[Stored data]
▶

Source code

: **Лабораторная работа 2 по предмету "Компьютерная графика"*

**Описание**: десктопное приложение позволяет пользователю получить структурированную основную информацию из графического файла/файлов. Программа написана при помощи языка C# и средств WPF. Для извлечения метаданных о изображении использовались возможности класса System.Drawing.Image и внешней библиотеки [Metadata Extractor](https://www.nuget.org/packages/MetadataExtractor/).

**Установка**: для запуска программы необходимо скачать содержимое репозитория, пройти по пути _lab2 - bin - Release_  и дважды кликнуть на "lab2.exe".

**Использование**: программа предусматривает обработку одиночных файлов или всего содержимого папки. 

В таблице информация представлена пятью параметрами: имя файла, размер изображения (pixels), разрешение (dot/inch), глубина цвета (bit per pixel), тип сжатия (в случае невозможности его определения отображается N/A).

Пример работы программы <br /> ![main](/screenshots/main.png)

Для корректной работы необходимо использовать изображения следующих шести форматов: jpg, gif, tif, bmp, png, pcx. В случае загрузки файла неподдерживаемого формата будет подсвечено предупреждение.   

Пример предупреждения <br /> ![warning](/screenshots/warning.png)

◀
▶

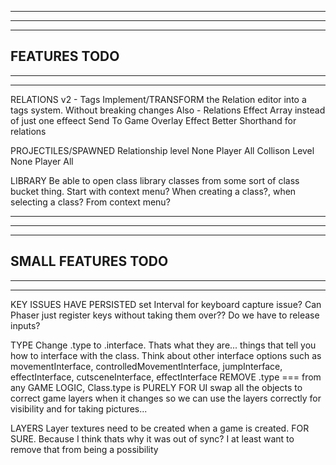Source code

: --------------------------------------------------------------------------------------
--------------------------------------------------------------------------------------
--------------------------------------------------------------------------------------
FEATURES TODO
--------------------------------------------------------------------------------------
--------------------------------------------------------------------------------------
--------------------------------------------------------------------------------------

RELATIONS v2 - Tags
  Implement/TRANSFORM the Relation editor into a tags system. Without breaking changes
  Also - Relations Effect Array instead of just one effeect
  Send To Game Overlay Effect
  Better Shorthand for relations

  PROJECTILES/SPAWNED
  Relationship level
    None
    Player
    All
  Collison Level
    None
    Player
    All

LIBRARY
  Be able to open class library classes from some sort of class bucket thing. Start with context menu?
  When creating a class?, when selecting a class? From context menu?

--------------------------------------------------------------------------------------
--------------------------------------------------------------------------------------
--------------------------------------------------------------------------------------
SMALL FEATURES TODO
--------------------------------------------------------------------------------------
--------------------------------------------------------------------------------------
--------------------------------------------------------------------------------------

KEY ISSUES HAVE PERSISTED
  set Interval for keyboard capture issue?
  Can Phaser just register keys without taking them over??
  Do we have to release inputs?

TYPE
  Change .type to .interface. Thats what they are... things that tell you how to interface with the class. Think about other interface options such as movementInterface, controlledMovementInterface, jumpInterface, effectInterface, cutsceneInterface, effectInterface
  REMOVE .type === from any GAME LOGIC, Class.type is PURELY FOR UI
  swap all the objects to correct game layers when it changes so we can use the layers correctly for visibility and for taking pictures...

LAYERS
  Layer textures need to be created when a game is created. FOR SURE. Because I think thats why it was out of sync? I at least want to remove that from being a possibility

◀

### Your objective
Gather each line in these records that contains the string "screenshots".

### Response area
Пример работы программы <br /> ![main](/screenshots/main.png)
Пример предупреждения <br /> ![warning](/screenshots/warning.png)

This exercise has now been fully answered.